Security Project Team Leadership and Staffing

The Hermosa Beach Consulting Group is an organization of seasoned consultants contributing years of Big-4 or SAP America experience.  Our consultants have been involved with multiple projects and have a wide breadth of industry experience.  Our project leads have leadership experience with some of the largest and most complex global SAP implementations to date.

Training and Education

Each of our consultants is a technical expert in his or her field and has cross functional experience.  We provide specialized training catered to your company’s particular application security requirements.  Our staff has experience in leading technical security workshops, one-on-one training, as well as sessions for business process data owners to explain the authorization concept.  All of our implementation engagements include Knowledge Transfer to appropriate parties.

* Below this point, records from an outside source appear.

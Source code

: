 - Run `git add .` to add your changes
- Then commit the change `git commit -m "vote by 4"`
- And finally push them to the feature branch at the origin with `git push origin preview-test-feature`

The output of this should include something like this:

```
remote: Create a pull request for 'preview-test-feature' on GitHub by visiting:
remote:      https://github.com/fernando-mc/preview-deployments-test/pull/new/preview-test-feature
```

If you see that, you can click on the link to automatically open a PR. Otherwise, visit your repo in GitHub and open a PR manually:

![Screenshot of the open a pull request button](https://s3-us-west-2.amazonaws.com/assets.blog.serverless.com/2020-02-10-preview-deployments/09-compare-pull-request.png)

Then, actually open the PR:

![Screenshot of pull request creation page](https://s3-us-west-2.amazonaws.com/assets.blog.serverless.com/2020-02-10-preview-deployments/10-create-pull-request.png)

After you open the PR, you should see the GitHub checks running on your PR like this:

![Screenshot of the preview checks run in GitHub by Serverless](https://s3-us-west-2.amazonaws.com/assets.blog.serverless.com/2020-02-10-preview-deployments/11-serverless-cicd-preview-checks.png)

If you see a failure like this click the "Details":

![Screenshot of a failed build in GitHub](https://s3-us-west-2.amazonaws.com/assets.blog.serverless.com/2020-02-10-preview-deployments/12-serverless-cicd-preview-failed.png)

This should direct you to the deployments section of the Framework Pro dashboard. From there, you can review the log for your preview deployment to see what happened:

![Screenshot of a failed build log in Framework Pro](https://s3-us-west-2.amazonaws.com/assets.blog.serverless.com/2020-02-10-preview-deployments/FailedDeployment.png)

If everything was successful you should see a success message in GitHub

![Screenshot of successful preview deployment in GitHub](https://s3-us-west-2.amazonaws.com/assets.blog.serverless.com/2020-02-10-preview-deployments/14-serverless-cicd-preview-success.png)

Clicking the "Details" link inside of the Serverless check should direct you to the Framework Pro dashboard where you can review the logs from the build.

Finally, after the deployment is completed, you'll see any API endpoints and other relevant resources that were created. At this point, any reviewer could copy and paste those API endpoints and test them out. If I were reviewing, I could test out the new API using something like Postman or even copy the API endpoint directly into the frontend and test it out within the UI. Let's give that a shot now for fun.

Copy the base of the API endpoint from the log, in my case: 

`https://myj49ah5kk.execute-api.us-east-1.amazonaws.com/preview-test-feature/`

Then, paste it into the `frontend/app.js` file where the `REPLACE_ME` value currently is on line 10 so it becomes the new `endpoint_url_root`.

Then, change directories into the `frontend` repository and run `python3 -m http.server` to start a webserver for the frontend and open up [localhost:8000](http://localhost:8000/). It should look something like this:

Best Practices Security Implementation Methodology

Our implementation methodology is adaptable to fit with any System Integrator’s approach and is scalable to the requirements of any size implementation.  We utilize a least privilege role design approach.  This ensures end users can only access what is required for their daily responsibilities.  The methodology is self-documenting and encourages client staff involvement, promoting Knowledge Transfer and handover to client security staff for on-going support.

The Hermosa Beach Consulting Group designs security to fit or improve client business process requirements without compromising the maintenance of a secure environment.  We help clients understand risk exposure, and through our least privilege design methodology, assist with strengthening business process controls.

Security Governance Policies and Procedures

Sound change management policies and procedures are an important part of maintaining a secure system environment.  Security Governance involves business ownership of the controls environment to ensure compliance with company policies and procedures.  The Hermosa Beach Consulting Group has industry best practice experience in the design and implementation of governance procedures to fit business requirements.  Policies and procedures are designed to ensure proper approval, communication, testing, and documentation are maintained before any changes are made within the secure environment.  Our consultants have experience in implementing both manual and workflow-driven governance solutions.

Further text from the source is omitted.